STORIES

A COMPANION NAVIGATES HER WAY BACK

The final installment of a trilogy.

“Of all the gin joints in all of West Texas, she had to walk into this one,” he thought to himself.

Charlie Chambers found himself back in Fort Stockton a broken man.  His gig at Cadillac had become more tenuous with each automotive review that came out on his baby, the Cimarron.  He’d tried smearing as much lipstick on that little piglet as he could, but in the end, his folly had cost him everything.  His reputation.  His wealth.  His career.  When you’ve hit the very bottom, Fort Stockton is the only rung on the ladder you can reach.

But he was welcomed with open arms by the people who’d called him their own.  They’d ridden that train of glory with him when things were at their peak with the first Seville.  They ignored it when he stuffed a diesel under the hood.  They even stuck with Chaz when he’d grafted a British arse end on the back of it.  But they weren’t surprised to see him slink back home after the Cimarron fiasco.  They’d left the light on for him.

When he first got back to town he checked into the Naughty Pine Motel and kept to himself, licking his wounds.  He gradually became used to being ‘Charlie’ again.  Eventually he started coming around to the Lucky Lady again.  Jigger never said “I told you so” about the Cimarron.  He didn’t have to.  There was no point in reminding Charlie of the J-Car debacle.  It was best to just let time run its course.

By the time his severance package from GM had run out, Charlie was ready for a fresh start in a career that didn’t involve cars or cocaine.  His cousin Patch, whose wedding he’d attended right at the peak of the Cimarron sin, offered him an entry level position out at the bull semen business.  “You’ll have to start at the bottom.  Learn the business.  Ground floor,” Patch told him.  Offering Charlie a room in the bunkhouse sweetened the deal and Charlie took Patch and his wife, Patsy, up on the offer.

Patsy volunteered to show him the ropes, so to speak, in order to get him started in the business. “It’s probably a lot more like the car industry than you’d think,” she said as she showed him the best technique in order to yield the greatest results.

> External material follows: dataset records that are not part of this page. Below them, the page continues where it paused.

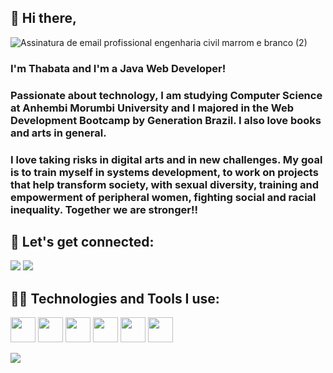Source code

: ## 👋 Hi there,

![Assinatura de email profissional engenharia civil marrom e branco (2)](https://user-images.githubusercontent.com/105953108/212999489-30f97901-454a-4001-8b9a-d56ee56bf664.png)

### I'm Thabata and I'm a Java Web Developer!
### Passionate about technology, I am studying Computer Science at Anhembi Morumbi University and I majored in the Web Development Bootcamp by Generation Brazil. I also love books and arts in general.
### I love taking risks in digital arts and in new challenges. My goal is to train myself in systems development, to work on projects that help transform society, with sexual diversity, training and empowerment of peripheral women, fighting social and racial inequality. Together we are stronger!!

  
        
 ## 💞 Let's get connected:

<div>
<a href = "mailto:thabatadepaulaoliveira@gmail.com"><img src="https://img.shields.io/badge/Gmail-D14836?style=for-the-badge&logo=gmail&logoColor=white" target="_blank"></a>
<a href="https://linkedin.com/in/thabatadepaula/" target="_blank"><img src="https://img.shields.io/badge/-LinkedIn-%230077B5?style=for-the-badge&logo=linkedin&logoColor=white" target="_blank"></a>   
</div>

## 👩‍💻 Technologies and Tools I use:
      
      
 <div>   
    <img src="https://cdn.jsdelivr.net/gh/devicons/devicon/icons/git/git-original.svg" width="40" height="40"/>
    <img src="https://cdn.jsdelivr.net/gh/devicons/devicon/icons/canva/canva-original.svg" width="40" height="40"/>
    <img src="https://cdn.jsdelivr.net/gh/devicons/devicon/icons/java/java-original-wordmark.svg" width="40" height="40"/>
    <img src="https://cdn.jsdelivr.net/gh/devicons/devicon/icons/react/react-original-wordmark.svg" width="40" height="40"/>
    <img src="https://cdn.jsdelivr.net/gh/devicons/devicon/icons/mysql/mysql-original-wordmark.svg" width="40" height="40"/>
    <img src="https://cdn.jsdelivr.net/gh/devicons/devicon/icons/linux/linux-original.svg" width="40" height="40"/>    
 <div>  
   
<p>
<a href="https://github.com/anuraghazra/github-readme-stats">
  <img align="center" src="https://github-readme-stats.vercel.app/api/top-langs/?username=thabatadepaula&show_icons=true&layout=compact&theme=dark" />
</a> 
</p>

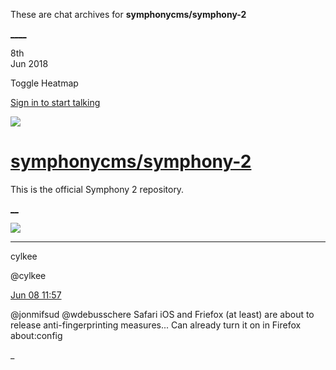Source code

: These are chat archives for **symphonycms/symphony-2**

[__](/symphonycms/symphony-2/archives/2018/06/09)[__](/symphonycms/symphony-2/archives/2018/06/07)

8th  
Jun 2018

Toggle Heatmap

[Sign in to start talking](/login?action=login&button=archive-login)

![](https://avatars-02.gitter.im/group/iv/3/57542c45c43b8c601977197e?s=48)

#  [symphonycms/symphony-2](/symphonycms/symphony-2)

This is the official Symphony 2 repository.

[ __](/orgs/symphonycms/rooms "More symphonycms rooms")

![](https://avatars0.githubusercontent.com/u/11518707?v=4&s=30)

____

cylkee

@cylkee

[Jun 08
11:57](https://gitter.im/symphonycms/symphony-2?at=5b1a6f3b178709146f1efb14)

@jonmifsud @wdebusschere Safari iOS and Friefox (at least) are about to
release anti-fingerprinting measures... Can already turn it on in Firefox
about:config

_

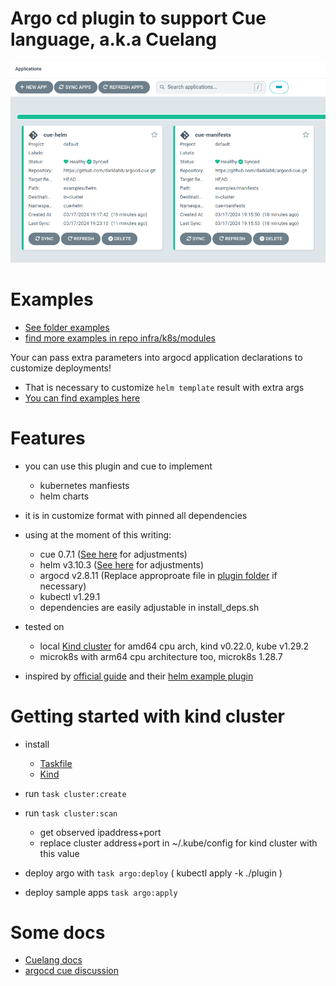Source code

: # Argo cd plugin to support Cue language, a.k.a Cuelang

![example](docs/example.png)

# Examples

- [See folder examples](examples)
- [find more examples in repo infra/k8s/modules](https://github.com/darklab8/infra/tree/master/k8s/modules)

Your can pass extra parameters into argocd application declarations to customize deployments!
- That is necessary to customize `helm template` result with extra args
- [You can find examples here](https://github.com/darklab8/infra/tree/master/k8s/production)

# Features

- you can use this plugin and cue to implement
    - kubernetes manfiests
    - helm charts

- it is in customize format with pinned all dependencies
- using at the moment of this writing:
    - cue 0.7.1 ([See here](plugin/install_deps.sh) for adjustments)
    - helm v3.10.3 ([See here](plugin/install_deps.sh) for adjustments)
    - argocd v2.8.11 (Replace approproate file in [plugin folder](plugin) if necessary)
    - kubectl v1.29.1
    - dependencies are easily adjustable in install_deps.sh
- tested on
  - local [Kind cluster](https://kind.sigs.k8s.io/) for amd64 cpu arch, kind v0.22.0, kube v1.29.2
  - microk8s with arm64 cpu architecture too, microk8s 1.28.7
- inspired by [official guide](https://argo-cd.readthedocs.io/en/stable/operator-manual/config-management-plugins/) and their [helm example plugin](https://github.com/argoproj/argo-cd/tree/master/examples/plugins/helm)

# Getting started with kind cluster

- install
    - [Taskfile](https://taskfile.dev/installation/)
    - [Kind](https://kind.sigs.k8s.io/docs/user/quick-start/)

- run `task cluster:create`
- run `task cluster:scan`
    - get observed ipaddress+port
    - replace cluster address+port in ~/.kube/config for kind cluster with this value

- deploy argo with `task argo:deploy` ( kubectl apply -k ./plugin )
- deploy sample apps `task argo:apply`

# Some docs

- [Cuelang docs](https://cuelang.org/)
- [argocd cue discussion](https://github.com/argoproj/argo-cd/discussions/14472#discussioncomment-8795723)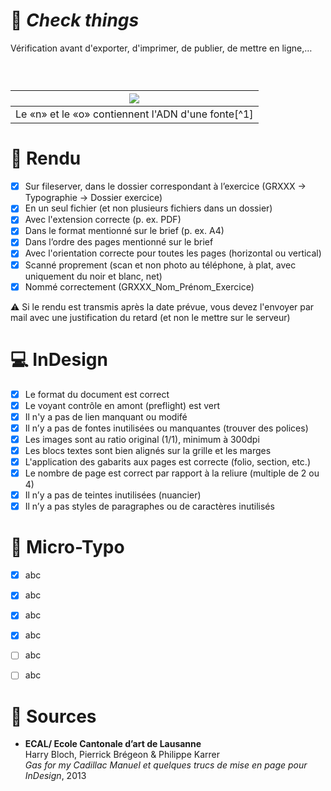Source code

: # 📝 *Check things*
  Vérification avant d'exporter, d'imprimer, de publier, de mettre en ligne,…
### &nbsp;

|![](links/Typo_Parameters_01.jpg) |
|:---:|
| Le «n» et le «o» contiennent l'ADN d'une fonte[^1]           |

# 📁 Rendu 

- [X] Sur fileserver, dans le dossier correspondant à l’exercice (GRXXX → Typographie → Dossier exercice)
- [X] En un seul fichier (et non plusieurs fichiers dans un dossier)
- [X] Avec l'extension correcte (p. ex. PDF)
- [X] Dans le format mentionné sur le brief (p. ex. A4)
- [X] Dans l’ordre des pages mentionné sur le brief
- [X] Avec l'orientation correcte pour toutes les pages (horizontal ou vertical)
- [X] Scanné proprement (scan et non photo au téléphone, à plat, avec uniquement du noir et blanc, net)
- [X] Nommé correctement (GRXXX_Nom_Prénom_Exercice)

⚠️ Si le rendu est transmis après la date prévue, vous devez l'envoyer par mail avec une justification du retard (et non le mettre sur le serveur)


# 💻 InDesign

- [X] Le format du document est correct
- [X] Le voyant contrôle en amont (preflight) est vert
- [X] Il n'y a pas de lien manquant ou modifé
- [X] Il n’y a pas de fontes inutilisées ou manquantes (trouver des polices)
- [X] Les images sont au ratio original (1/1), minimum à 300dpi
- [X] Les blocs textes sont bien alignés sur la grille et les marges
- [X] L'application des gabarits aux pages est correcte (folio, section, etc.)
- [X] Le nombre de page est correct par rapport à la reliure (multiple de 2 ou 4)
- [X] Il n’y a pas de teintes inutilisées (nuancier)
- [X] Il n’y a pas styles de paragraphes ou de caractères inutilisés

# 🔎 Micro-Typo

- [X] abc
- [X] abc
- [X] abc
- [X] abc
- [ ] abc
- [ ] abc



<!---
# 💻 Digital

- [X] abc
- [X] abc
- [X] abc
- [X] abc
- [ ] abc
- [ ] abc

# 🌐 Web

- [X] abc
- [X] abc
- [X] abc
- [X] abc
- [ ] abc
- [ ] abc
--->

# 📎 Sources

- **ECAL/ Ecole Cantonale d’art de Lausanne**  
  Harry Bloch, Pierrick Brégeon & Philippe Karrer  
  *Gas for my Cadillac Manuel et quelques trucs de mise en page pour InDesign*, 2013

While Charlie was surprised there wasn’t a bull involved in the demonstration, he couldn’t argue with the technique. Things progressed as well as Charlie could have expected but, in the end, he felt his new position came short of his expectations.

About that same time, Jigger was helping unload a truckload of Lone Star beer back behind the Lucky Lady when an unfortunate incident occurred that would change everything.  Loading up the fifth or six crate of the Texas brew on a dolly to wheel into the cooler, a rogue armadillo that had been hiding under the truck went for Jigger’s ankle.  What Jigger didn’t realize when he attempted to kick the angry armadillo across the parking lot was that there was a whole roll of the ornery bastards under the delivery truck, the first one just being a scout.  Before he knew it, Jigger was surrounded by what officials later figured must have been at least two dozen of the armored beasts.  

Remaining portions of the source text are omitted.